Biography of Robert William Service (1874 – 1958)
Robert William Service was born on January 16, 1874 to a Scottish bank clerk and the daughter of an English factory owner.
At the age of 15 he followed his father into the banking business, but in 1896 he emigrated to Canada where he joined his younger brother in an experiment in ranching. The life of a farmer in British Columbia, however, was far from his expectations and after 18 months he set off for California.
For the next 6 years Service drifted up and down the Pacific coast. In 1903, finding himself broke in Vancouver, he applied to and was hired by the Canadian Bank of Commerce and won a posting in Whitehorse in the Yukon Territory.
Here Service found the western life he had sought, with its balance of a frontier sort of social life and the solitude of the northern woods.
During his wanderings Service had spent much time reading and dreaming and one day he was invited to recite at a church concert. A friend of his suggested that Service write something about the Yukon. He was inspired, as he tells it, by his surroundings. “It was Saturday night, and from the various bars I heard sounds of revelry. The line popped into my mind: ‘A bunch of boys were whooping it up’ and it stuck there. Good enough for a start.”.
Desiring a quiet place to work he went to his bank where the startled bank guard fired a shot at him the event which led Service’s mind toward the idea of a shooting and, “The Shooting of Dan McGrew” was born. The flood gates opened, Service wrote so many poems over the next few months that he decided to publish them and found a publisher who would pay a 10% royalty, and Songs of a Sourdough (reissued as The Spell of the Yukon) was published to some success.
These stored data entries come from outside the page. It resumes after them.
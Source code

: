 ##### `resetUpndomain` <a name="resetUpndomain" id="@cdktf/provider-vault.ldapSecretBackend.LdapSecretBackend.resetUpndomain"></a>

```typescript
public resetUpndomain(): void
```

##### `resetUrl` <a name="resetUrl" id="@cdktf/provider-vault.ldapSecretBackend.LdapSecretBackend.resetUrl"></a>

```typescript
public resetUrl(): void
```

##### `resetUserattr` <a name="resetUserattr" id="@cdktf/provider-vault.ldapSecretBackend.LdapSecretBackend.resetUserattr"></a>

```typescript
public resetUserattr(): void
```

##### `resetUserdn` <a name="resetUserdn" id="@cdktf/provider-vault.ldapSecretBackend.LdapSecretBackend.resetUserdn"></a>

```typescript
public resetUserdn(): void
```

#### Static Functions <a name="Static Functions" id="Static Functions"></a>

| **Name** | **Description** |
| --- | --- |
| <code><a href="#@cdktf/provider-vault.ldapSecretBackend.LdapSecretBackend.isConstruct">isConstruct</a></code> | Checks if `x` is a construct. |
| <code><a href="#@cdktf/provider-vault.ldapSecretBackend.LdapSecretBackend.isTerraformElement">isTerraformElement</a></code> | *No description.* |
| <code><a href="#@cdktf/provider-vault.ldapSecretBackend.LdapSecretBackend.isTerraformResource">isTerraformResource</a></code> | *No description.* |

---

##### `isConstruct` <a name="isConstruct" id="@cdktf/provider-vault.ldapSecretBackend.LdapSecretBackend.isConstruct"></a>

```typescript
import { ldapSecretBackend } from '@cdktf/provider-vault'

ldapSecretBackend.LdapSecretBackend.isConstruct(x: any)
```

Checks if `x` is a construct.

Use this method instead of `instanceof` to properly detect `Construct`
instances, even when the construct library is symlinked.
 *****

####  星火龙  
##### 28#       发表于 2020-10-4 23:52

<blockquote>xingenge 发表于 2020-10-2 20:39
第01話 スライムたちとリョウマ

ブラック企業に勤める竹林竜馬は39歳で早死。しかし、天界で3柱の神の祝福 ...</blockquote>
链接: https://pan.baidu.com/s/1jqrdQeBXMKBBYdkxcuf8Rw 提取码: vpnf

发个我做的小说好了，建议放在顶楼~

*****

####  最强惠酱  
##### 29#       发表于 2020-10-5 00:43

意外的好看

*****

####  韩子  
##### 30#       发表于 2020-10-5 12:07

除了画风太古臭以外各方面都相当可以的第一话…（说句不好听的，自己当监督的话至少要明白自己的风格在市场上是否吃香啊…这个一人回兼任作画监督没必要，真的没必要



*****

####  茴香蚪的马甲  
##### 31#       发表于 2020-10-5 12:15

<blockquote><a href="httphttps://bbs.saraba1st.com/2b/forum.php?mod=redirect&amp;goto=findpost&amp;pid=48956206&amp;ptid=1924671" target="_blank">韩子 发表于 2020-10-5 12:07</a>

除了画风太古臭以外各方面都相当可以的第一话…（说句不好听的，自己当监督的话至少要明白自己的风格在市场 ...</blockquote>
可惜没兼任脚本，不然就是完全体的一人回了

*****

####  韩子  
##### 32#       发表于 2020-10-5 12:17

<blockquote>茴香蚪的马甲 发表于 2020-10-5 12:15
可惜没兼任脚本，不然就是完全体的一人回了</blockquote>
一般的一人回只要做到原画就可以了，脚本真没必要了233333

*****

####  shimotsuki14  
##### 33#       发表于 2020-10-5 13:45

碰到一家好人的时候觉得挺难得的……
In 1908 he was transformed 400 miles north to Dawson where he composed and published Ballads of a Cheechako and, the following year, resigned from the bank in order to write full time.
Setting up shop in a log cabin Service decided to write a novel about the Gold Rush. In preparation he travelled along the Klondike River visiting the famous gold sites and boom towns; interviewing those who had settled in the area during 1898 and read everything he could find on the subject. Having finished the novel he moved to New York City where the book was published as The Trail of 8.
Having seen the book to publication service travelled to Louisiana, then Cuba and back to Alberta from whence he returned to the Yukon by paddling a canoe down the Mackensie River.
Back in his cabin Service took up where he had left off, enjoying a bohemian sort of life and writing a great amount of poetry. In 1912, having finished Rhymes of a Rolling Stone he accepted the job of war correspondent in the Balkan war.
During his travels in Europe Service married a woman from paris and purchased a villa in Brittany. In the First World War he served in an America volunteer ambulance unit and became a war correspondent for the Canadian government. Following the war he travelled and wrote two volumes of poetry and several novels. With the outbreak of the Second World War he escaped from Poland to Hollywood where he lived in exile until the end of the war and his return to France.
Though he never returned to the Yukon after he left in 1912 it remained a part of his life until his death in 1958.